From the entries below, copy every line where the string "thebibliography" appears.

Stored entries
※

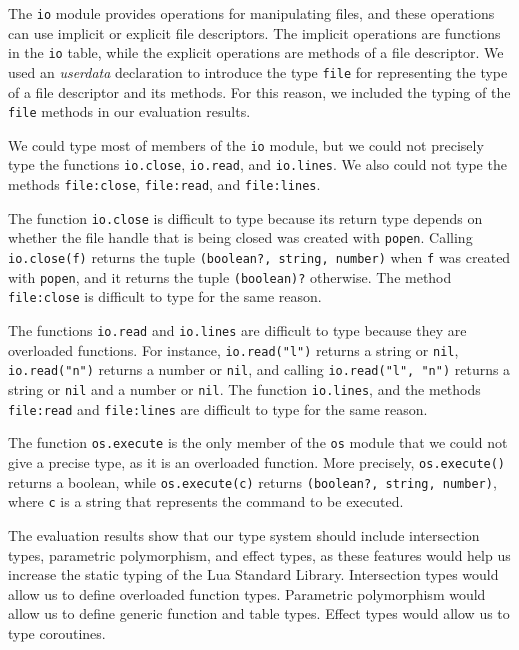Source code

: The \texttt{io} module provides operations for manipulating files,
and these operations can use implicit or explicit file descriptors.
The implicit operations are functions in the \texttt{io} table,
while the explicit operations are methods of a file descriptor.
We used an \emph{userdata} declaration to introduce the type
\texttt{file} for representing the type of a file descriptor
and its methods.
For this reason, we included the typing of the \texttt{file}
methods in our evaluation results.

We could type most of members of the \texttt{io} module,
but we could not precisely type the functions \texttt{io.close},
\texttt{io.read}, and \texttt{io.lines}.
We also could not type the methods \texttt{file:close},
\texttt{file:read}, and \texttt{file:lines}.

The function \texttt{io.close} is difficult to type
because its return type depends on whether the file handle that is
being closed was created with \texttt{popen}.
Calling \texttt{io.close(f)} returns the tuple \texttt{(boolean?, string, number)}
when \texttt{f} was created with \texttt{popen},
and it returns the tuple \texttt{(boolean)?} otherwise.
The method \texttt{file:close} is difficult to type for the same reason.

The functions \texttt{io.read} and \texttt{io.lines} are difficult
to type because they are overloaded functions.
For instance, \texttt{io.read("l")} returns a string or \texttt{nil},
\texttt{io.read("n")} returns a number or \texttt{nil}, and calling
\texttt{io.read("l", "n")} returns a string or \texttt{nil} and a number or \texttt{nil}.
The function \texttt{io.lines}, and the methods \texttt{file:read} and
\texttt{file:lines} are difficult to type for the same reason.

The function \texttt{os.execute} is the only member of the \texttt{os}
module that we could not give a precise type, as it is an overloaded
function.
More precisely, \texttt{os.execute()} returns a boolean, while
\texttt{os.execute(c)} returns \texttt{(boolean?, string, number)},
where \texttt{c} is a string that represents the command to be executed.

The evaluation results show that our type system should include
intersection types, parametric polymorphism, and effect types,
as these features would help us increase the static typing of the
Lua Standard Library.
Intersection types would allow us to define overloaded function types.
Parametric polymorphism would allow us to define generic function and table types.
Effect types would allow us to type coroutines.

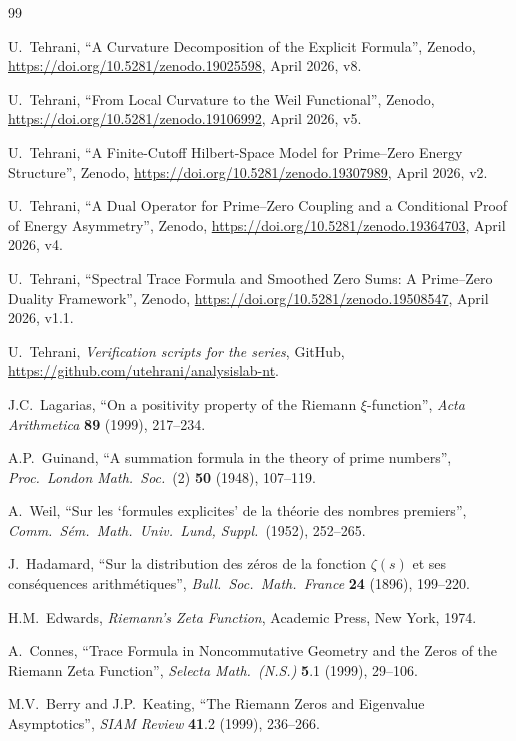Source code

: \documentclass[11pt]{article}
\begin{document}
\begin{thebibliography}{99}

U.~Tehrani,
``A Curvature Decomposition of the Explicit Formula'',
Zenodo, \url{https://doi.org/10.5281/zenodo.19025598},
April 2026, v8.

U.~Tehrani,
``From Local Curvature to the Weil Functional'',
Zenodo, \url{https://doi.org/10.5281/zenodo.19106992},
April 2026, v5.

U.~Tehrani,
``A Finite-Cutoff Hilbert-Space Model
for Prime--Zero Energy Structure'',
Zenodo, \url{https://doi.org/10.5281/zenodo.19307989},
April 2026, v2.

U.~Tehrani,
``A Dual Operator for Prime--Zero Coupling
and a Conditional Proof of Energy Asymmetry'',
Zenodo, \url{https://doi.org/10.5281/zenodo.19364703},
April 2026, v4.

U.~Tehrani,
``Spectral Trace Formula and Smoothed Zero Sums:
A Prime--Zero Duality Framework'',
Zenodo, \url{https://doi.org/10.5281/zenodo.19508547},
April 2026, v1.1.

U.~Tehrani,
\emph{Verification scripts for the series},
GitHub, \url{https://github.com/utehrani/analysislab-nt}.

J.C.~Lagarias,
``On a positivity property of the Riemann $\xi$-function'',
\emph{Acta Arithmetica} \textbf{89} (1999), 217--234.

A.P.~Guinand,
``A summation formula in the theory of prime numbers'',
\emph{Proc.\ London Math.\ Soc.}\ (2) \textbf{50} (1948), 107--119.

A.~Weil,
``Sur les `formules explicites' de la th\'eorie des nombres
premiers'',
\emph{Comm.\ S\'em.\ Math.\ Univ.\ Lund, Suppl.}\ (1952), 252--265.

J.~Hadamard,
``Sur la distribution des z\'eros de la fonction $\zeta(s)$
et ses cons\'equences arithm\'etiques'',
\emph{Bull.\ Soc.\ Math.\ France} \textbf{24} (1896), 199--220.

H.M.~Edwards,
\emph{Riemann's Zeta Function},
Academic Press, New York, 1974.

A.~Connes,
``Trace Formula in Noncommutative Geometry and the Zeros of the
Riemann Zeta Function'',
\emph{Selecta Math.\ (N.S.)} \textbf{5}.1 (1999), 29--106.

M.V.~Berry and J.P.~Keating,
``The Riemann Zeros and Eigenvalue Asymptotics'',
\emph{SIAM Review} \textbf{41}.2 (1999), 236--266.


\end{thebibliography}
\end{document}

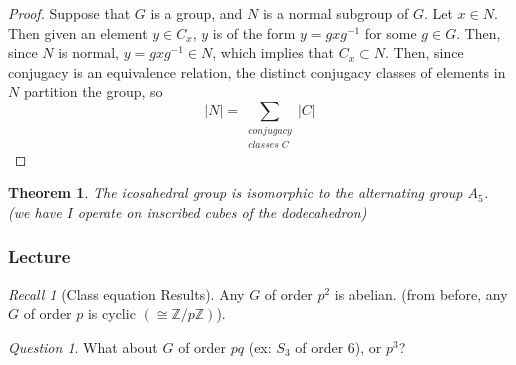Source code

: \documentclass[12pt]{article}
\newtheorem{thm}{Theorem}[section]
\theoremstyle{definition}
\theoremstyle{remark}
\newtheorem*{qst}{Question}
\newtheorem*{rec}{Recall}
\numberwithin{equation}{section}
\newcommand\Z{\mathbb Z}    %
\begin{document}
\begin{proof}
        Suppose that $G$ is a group, and $N$ is a normal subgroup of $G$. Let $x \in N$. Then given an element $y \in C_x$, $y$ is of the form $y = gxg^{-1}$ for some $g \in G$. Then, since $N$ is normal, $y = gxg^{-1} \in N$, which implies that $C_x \subset N$. Then, since conjugacy is an equivalence relation, the distinct conjugacy classes of elements in $N$ partition the group, so \begin{equation}
                |N| = \sum\limits_{\begin{array}{c}conjugacy\\classes\;C\end{array}}|C|
        \end{equation}
\end{proof}


\vspace{15pt}

\begin{thm}
        The icosahedral group is isomorphic to the alternating group $A_5$. (we have $I$ operate on inscribed cubes of the dodecahedron)
\end{thm}

\vspace{15pt}

\subsubsection{Lecture}

\begin{rec}[Class equation Results]
        Any $G$ of order $p^2$ is abelian. (from before, any $G$ of order $p$ is cyclic $(\cong \Z/p\Z)$).
\end{rec}

\vspace{15pt}

\begin{qst}
        What about $G$ of order $pq$ (ex: $S_3$ of order 6), or $p^3$?
\end{qst}

\vspace{15pt}
\end{document}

※

PROBLEM SOLUTION |
\begin{thebibliography}{99}
\end{thebibliography}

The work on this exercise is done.